Vatandaşlarda ortaya çıkan bu yeni duygu, zaten artmakta olan gerginlikleri daha da körükleyecek yeni bir siyasi düşüncenin doğuşunu müjdeliyor, fakat bu duygu, diğer yandan, Rusya'nın, Balkan halklarınca algılandığı haliyle Batı ve Doğu'nun demokratik standartlarının arasındaki farkın iyice açılmasından istifade etmesine yönelik bir fırsat olarak da görülebilir. Diğer tabirle, batı Balkan ülkelerinin siyasi liderliği, az-çok Batılı ortaklarının kontrolünde olmasına rağmen toplumlar, giderek kendilerine biçilen istikametten uzaklaşıyor ve Batının kurucusu olduğu mevcut Otokratlar
Ekseninden kopmak için başka fırsatlar arıyor. Bu, sıradan bir siyasi yenilik olarak görünse de daha derinlemesine bir bakış, bunun Balkanların komünist idare altında geçen son on senesine atfedilen tersyüz edilmiş bir bakış olduğu tatsız gerçeğini ortaya koyar, ki bu son on senede, siyasi dinozorlar hâlâ komünist ütopyaya giden sosyalist yoldan dem vururken, hayal kırıklığına uğramış aydınlar, medya ve sıradan vatandaşlar çoktan Batıya dönmüş, değişimi kucaklamaya istekli ve hazırdı. AB'ye girmeye dair hiç bitmeyen umutlara ve aynı derece sonu bir türlü gelmeyen geçiş dönemi reformlarına dair somut neticelere tanık olmaya yönelik boş beklentilere bakılacak olursa, karşılaştırmalar ortada ve korkuya sevk edecek derecede birer uyarı niteliğinde.

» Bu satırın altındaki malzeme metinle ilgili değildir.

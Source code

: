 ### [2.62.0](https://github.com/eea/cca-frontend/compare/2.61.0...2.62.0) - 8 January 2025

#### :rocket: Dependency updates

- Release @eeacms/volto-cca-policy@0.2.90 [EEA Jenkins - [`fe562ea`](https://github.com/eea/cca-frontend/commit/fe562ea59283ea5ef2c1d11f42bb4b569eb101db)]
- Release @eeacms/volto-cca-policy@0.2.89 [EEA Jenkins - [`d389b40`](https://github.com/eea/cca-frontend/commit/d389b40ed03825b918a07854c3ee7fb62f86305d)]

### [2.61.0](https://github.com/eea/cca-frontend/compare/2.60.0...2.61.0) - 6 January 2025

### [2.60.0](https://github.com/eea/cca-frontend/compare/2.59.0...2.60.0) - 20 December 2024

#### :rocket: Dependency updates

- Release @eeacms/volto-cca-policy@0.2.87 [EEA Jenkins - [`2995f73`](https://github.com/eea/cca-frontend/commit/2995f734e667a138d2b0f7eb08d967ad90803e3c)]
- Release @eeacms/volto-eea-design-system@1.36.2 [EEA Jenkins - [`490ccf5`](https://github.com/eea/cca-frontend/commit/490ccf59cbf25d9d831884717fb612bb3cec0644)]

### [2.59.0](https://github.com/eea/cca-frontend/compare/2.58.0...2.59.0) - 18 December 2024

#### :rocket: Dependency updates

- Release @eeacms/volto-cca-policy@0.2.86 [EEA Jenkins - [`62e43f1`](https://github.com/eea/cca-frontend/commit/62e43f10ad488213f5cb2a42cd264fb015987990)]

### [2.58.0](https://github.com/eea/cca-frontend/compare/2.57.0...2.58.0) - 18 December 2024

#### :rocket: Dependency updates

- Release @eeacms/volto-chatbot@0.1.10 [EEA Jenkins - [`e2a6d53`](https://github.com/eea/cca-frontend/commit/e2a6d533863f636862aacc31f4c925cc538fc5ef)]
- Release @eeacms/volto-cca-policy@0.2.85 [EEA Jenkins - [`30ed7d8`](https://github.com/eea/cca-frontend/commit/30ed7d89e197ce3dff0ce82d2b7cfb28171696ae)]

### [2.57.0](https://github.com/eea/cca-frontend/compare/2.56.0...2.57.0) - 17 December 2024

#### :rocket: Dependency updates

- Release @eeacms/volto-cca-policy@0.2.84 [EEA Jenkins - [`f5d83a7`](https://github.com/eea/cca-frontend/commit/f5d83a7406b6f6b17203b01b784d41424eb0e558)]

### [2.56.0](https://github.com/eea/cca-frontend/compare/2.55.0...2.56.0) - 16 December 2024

Balkan toplumlarının sosyal haritası bundan dolayı Rus varlığının Rus nüfuzuyla eşit derecede stratejik olması riskine işaret ediyor. Yani, yukarıda belirtilen, Rusya'nın reaktif tepki gösterme stratejisi, kendisini, kurulu statik düzene bir alternatif olarak sunmayı ve bundan istifade etmeyi amaçlıyor. Bunu başarmaya yönelik olarak Rusların Balkanlara yaklaşımı, popülist, aşırı sağcı ve ulusalcı partiler ve hareketlere odaklanması ve sızmasıyla Batı'da ima edilen benzer stratejilere mükemmel derecede uyuyor. Özellikle yerel milliyetçi duyguları, dini ve etnik gerginlikleri birbirine karıştırmak ve bunlara oynamak, Slav nüfus içinde çok yaygın bir hal; Slav olmayanlarda ise genel teamül, 'karıştır-eşleştir' usulüyle oluşturulmuş yaygın suç, yolsuzluk ve karşı-istihbarat ağlarından yararlanmak üzerine kurulu. Bu ağın ise Rusya tarafından değil, Batılı rakipleri tarafından kurulup desteklendiği not edilmelidir.